A portion of Spire’s company mission is the collection of spatially and temporally dense, and accurate GPS Radio Occultation (GPS-RO) observations from a constellation of CubeSats, which are designed and manufactured in house. Projecting Spire’s early growth into the future, it is expected that within a relatively short time, the number and density of GPS-RO observations will sky-rocket over the entire globe. With the availability of such a set of real-time observations, we expect to see great improvement in numerical weather prediction forecasts, especially given that the Spire GPS-RO observations are similar in quality to those of the COSMIC mission.

In this study, the impact of the currently available Spire GPS-RO observations on the global short-term forecast will be quantified using standard data assimilation methods, including 4DEnVar and 3DVar, over a series of data-denial experiments.

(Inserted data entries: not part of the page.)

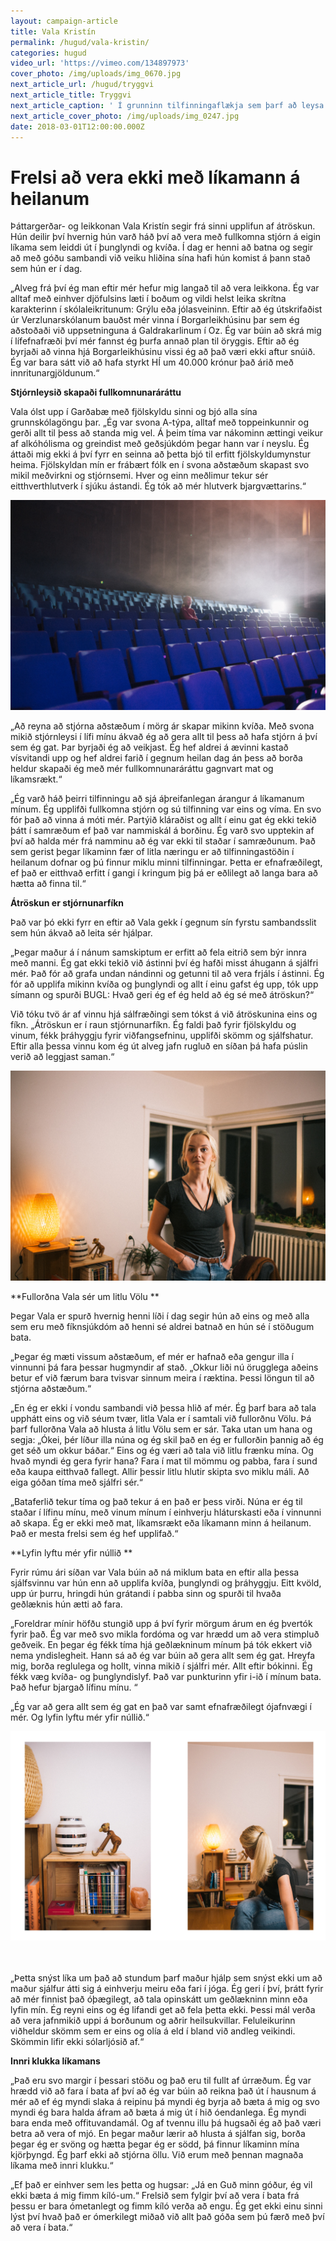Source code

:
 ```yaml
---
layout: campaign-article
title: Vala Kristín
permalink: /hugud/vala-kristin/
categories: hugud
video_url: 'https://vimeo.com/134897973'
cover_photo: /img/uploads/img_0670.jpg
next_article_url: /hugud/tryggvi
next_article_title: Tryggvi
next_article_caption: ' Í grunninn tilfinningaflækja sem þarf að leysa'
next_article_cover_photo: /img/uploads/img_0247.jpg
date: 2018-03-01T12:00:00.000Z
---
```

# Frelsi að vera ekki með líkamann á heilanum

Þáttargerðar- og leikkonan Vala Kristín segir frá sinni upplifun af átröskun. Hún deilir því hvernig hún varð háð því að vera með fullkomna stjórn á eigin líkama sem leiddi út í þunglyndi og kvíða. Í dag er henni að batna og segir að með góðu sambandi við veiku hliðina sína hafi hún komist á þann stað sem hún er í dag. 

„Alveg frá því ég man eftir mér hefur mig langað til að vera leikkona. Ég var alltaf með einhver djöfulsins læti í boðum og vildi helst leika skrítna karakterinn í skólaleikritunum: Grýlu eða jólasveininn. Eftir að ég útskrifaðist úr Verzlunarskólanum bauðst mér vinna í  Borgarleikhúsinu þar sem ég aðstoðaði við uppsetninguna á Galdrakarlinum í Oz. Ég var búin að skrá mig í lífefnafræði því mér fannst ég þurfa annað plan til öryggis. Eftir að ég byrjaði að vinna hjá Borgarleikhúsinu vissi ég að það væri ekki aftur snúið.  Ég var bara sátt við að hafa styrkt HÍ um 40.000 krónur það árið með innritunargjöldunum.“

**Stjórnleysið skapaði fullkomnunaráráttu**

Vala ólst upp í Garðabæ með fjölskyldu sinni og bjó alla sína grunnskólagöngu þar. „Ég var svona A-týpa, alltaf með toppeinkunnir og gerði allt til þess að standa mig vel. Á þeim tíma var nákominn ættingi veikur af alkóhólisma og greindist með geðsjúkdóm þegar hann var í neyslu.  Ég áttaði mig ekki á því fyrr en seinna að þetta bjó til erfitt fjölskyldumynstur heima. Fjölskyldan mín er frábært fólk en í svona aðstæðum skapast svo mikil meðvirkni og stjórnsemi. Hver og einn meðlimur tekur sér eitthverthlutverk í sjúku ástandi. Ég tók að mér hlutverk bjargvættarins.“

![](/img/uploads/img_0777.jpg)

„Að reyna að stjórna aðstæðum í mörg ár skapar mikinn kvíða. Með svona mikið stjórnleysi í lífi mínu ákvað ég að gera allt til þess að hafa stjórn á því sem ég gat. Þar byrjaði ég að veikjast. Ég hef aldrei á ævinni kastað vísvitandi upp og hef aldrei farið í gegnum heilan dag án þess að borða heldur skapaði ég með mér fullkomnunaráráttu gagnvart mat og líkamsrækt.“

„Ég varð háð þeirri tilfinningu að sjá áþreifanlegan árangur á líkamanum mínum. Ég upplifði fullkomna stjórn og sú tilfinning var eins og víma. En svo fór það að vinna á móti mér. Partýið kláraðist og allt í einu gat ég ekki tekið þátt í samræðum ef það var nammiskál á borðinu. Ég varð svo upptekin af því að halda mér frá namminu að ég var ekki til staðar í samræðunum. Það sem gerist þegar líkaminn fær of litla næringu er að  tilfinningastöðin í heilanum dofnar og  þú finnur miklu minni tilfinningar. Þetta er efnafræðilegt, ef það er eitthvað erfitt í gangi í kringum þig þá er eðlilegt að langa bara að hætta að finna til.“

**Átröskun er stjórnunarfíkn**

Það var þó ekki fyrr en eftir að  Vala gekk í gegnum sín fyrstu sambandsslit sem hún ákvað að leita sér hjálpar.

„Þegar maður á í nánum samskiptum er erfitt að fela eitrið sem býr innra með manni. Ég gat ekki tekið við ástinni því ég hafði misst áhugann á sjálfri mér. Það fór að grafa undan nándinni og getunni til að vera frjáls í ástinni. Ég fór að upplifa mikinn kvíða og þunglyndi og allt í einu gafst ég upp, tók upp símann og spurði BUGL: Hvað geri ég ef ég held að ég sé með átröskun?“

Við tóku tvö ár af vinnu hjá sálfræðingi sem tókst á við átröskunina eins og fíkn. „Átröskun er í raun stjórnunarfíkn. Ég faldi það fyrir fjölskyldu og vinum, fékk  þráhyggju fyrir viðfangsefninu, upplifði skömm og sjálfshatur. Eftir alla þessa vinnu kom ég út alveg jafn rugluð en síðan þá hafa púslin verið að leggjast saman.“

![](/img/uploads/img_0678.jpg)

**Fullorðna Vala sér um litlu Völu **

Þegar Vala er spurð hvernig henni líði í dag segir hún að eins og með alla sem eru með fíknsjúkdóm að henni sé aldrei batnað en hún sé í stöðugum bata. 

„Þegar ég mæti vissum aðstæðum, ef mér er hafnað eða gengur illa í vinnunni  þá fara þessar hugmyndir af stað. „Okkur liði nú örugglega aðeins betur ef við færum bara tvisvar sinnum meira í ræktina. Þessi löngun til að stjórna aðstæðum.“

„En ég er ekki í vondu sambandi við þessa hlið af mér. Ég þarf bara að tala upphátt eins og við séum tvær, litla Vala er í samtali við fullorðnu Völu.  Þá þarf fullorðna Vala að hlusta á litlu Völu sem er sár. Taka utan um hana  og segja: „Ókei, þér líður illa núna og ég skil það en ég er fullorðin þannig að ég get séð um okkur báðar.“ Eins og ég væri að tala við litlu frænku mína. Og hvað myndi ég gera fyrir hana? Fara í mat til mömmu og pabba, fara í sund eða kaupa eitthvað fallegt.  Allir þessir litlu hlutir skipta svo miklu máli. Að eiga góðan tíma með sjálfri sér.“

„Bataferlið tekur tíma og það tekur á en það er þess virði. Núna er ég til staðar í lífinu mínu, með vinum mínum í einhverju hláturskasti eða í vinnunni að skapa. Ég er ekki með mat, líkamsrækt eða líkamann minn á heilanum. Það er mesta frelsi sem ég hef upplifað.“

**Lyfin lyftu mér yfir núllið **

Fyrir rúmu ári síðan var Vala búin að ná miklum bata en eftir alla þessa sjálfsvinnu var hún enn að upplifa kvíða, þunglyndi og þráhyggju. Eitt kvöld, upp úr þurru, hringdi hún grátandi í pabba sinn og spurði til hvaða geðlæknis hún ætti að fara.

„Foreldrar mínir höfðu stungið upp á því fyrir mörgum árum en ég þvertók fyrir það. Ég var með svo mikla fordóma og var hrædd um að vera stimpluð geðveik. En þegar ég fékk tíma hjá geðlækninum mínum þá tók ekkert við nema yndislegheit. Hann sá að ég var búin að gera allt sem ég gat. Hreyfa mig, borða reglulega og hollt, vinna mikið í sjálfri mér. Allt eftir bókinni. Ég fékk væg kvíða- og þunglyndislyf. Það var punkturinn yfir i-ið í mínum bata.  Það hefur bjargað lífinu mínu. “

„Ég var að gera allt sem ég gat en það var samt efnafræðilegt ójafnvægi í mér. Og lyfin lyftu mér yfir núllið.“

![](/img/uploads/prufa.jpg)

\
\
„Þetta snýst líka um það að stundum þarf maður hjálp sem snýst ekki um að maður sjálfur átti sig á einhverju meiru eða fari í jóga. Ég geri í því, þrátt fyrir að mér finnist það óþægilegt,  að tala opinskátt um geðlækninn minn eða lyfin mín. Ég reyni eins og ég lifandi get að fela þetta ekki. Þessi mál verða að vera jafnmikið uppi á borðunum og aðrir heilsukvillar. Feluleikurinn viðheldur skömm sem er eins og olía á eld í bland við andleg veikindi. Skömmin lifir ekki sólarljósið af.“

**Innri klukka líkamans**

„Það eru svo margir í þessari stöðu og  það eru til fullt af úrræðum. Ég var hrædd við að fara í bata af því að ég var búin að reikna það út í hausnum á mér að ef ég myndi slaka á reipinu þá myndi ég byrja að bæta á mig og svo myndi ég bara halda áfram að bæta á mig út í hið óendanlega. Ég myndi bara enda með offituvandamál. Og af tvennu illu þá hugsaði ég að það væri betra að vera of mjó. En þegar maður lærir að hlusta á sjálfan sig, borða þegar ég er svöng og hætta þegar ég er södd, þá finnur líkaminn mína kjörþyngd. Ég þarf ekki að stjórna öllu. Við erum með þennan magnaða líkama með innri klukku.“

„Ef það er einhver sem les þetta og hugsar: „Já en Guð minn góður, ég vil ekki bæta á mig fimm kíló-um.“ Frelsið sem fylgir því að vera í bata frá þessu er bara ómetanlegt og fimm kíló verða að engu. Ég get ekki einu sinni lýst því hvað það er ómerkilegt miðað við allt það góða sem þú færð með því að vera í bata.“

Considerations for the data assimilation configuration and observation usage in this study will follow knowledge gleaned from similar previous studies that assimilated GPS-RO observations from Constellation Observing System for Meteorology, Ionosphere, and Climate (COSMIC) and Challenging Minisatellite Payload (CHAMP) and found that the GPS-RO information leads to forecast model bias and RMS error reduction. Those studies will guide such choices as the assimilation of bending angle vs. refractivity, quality control, observation operator, and the interaction of GPS-RO observations with other standard datasets routinely assimilated. The improvement of the forecasts in studies using GPS-RO observations from other platforms lead us to expect that the assimilation of Spire GPS-RO observations will also lead to improvement of the global short-term forecast.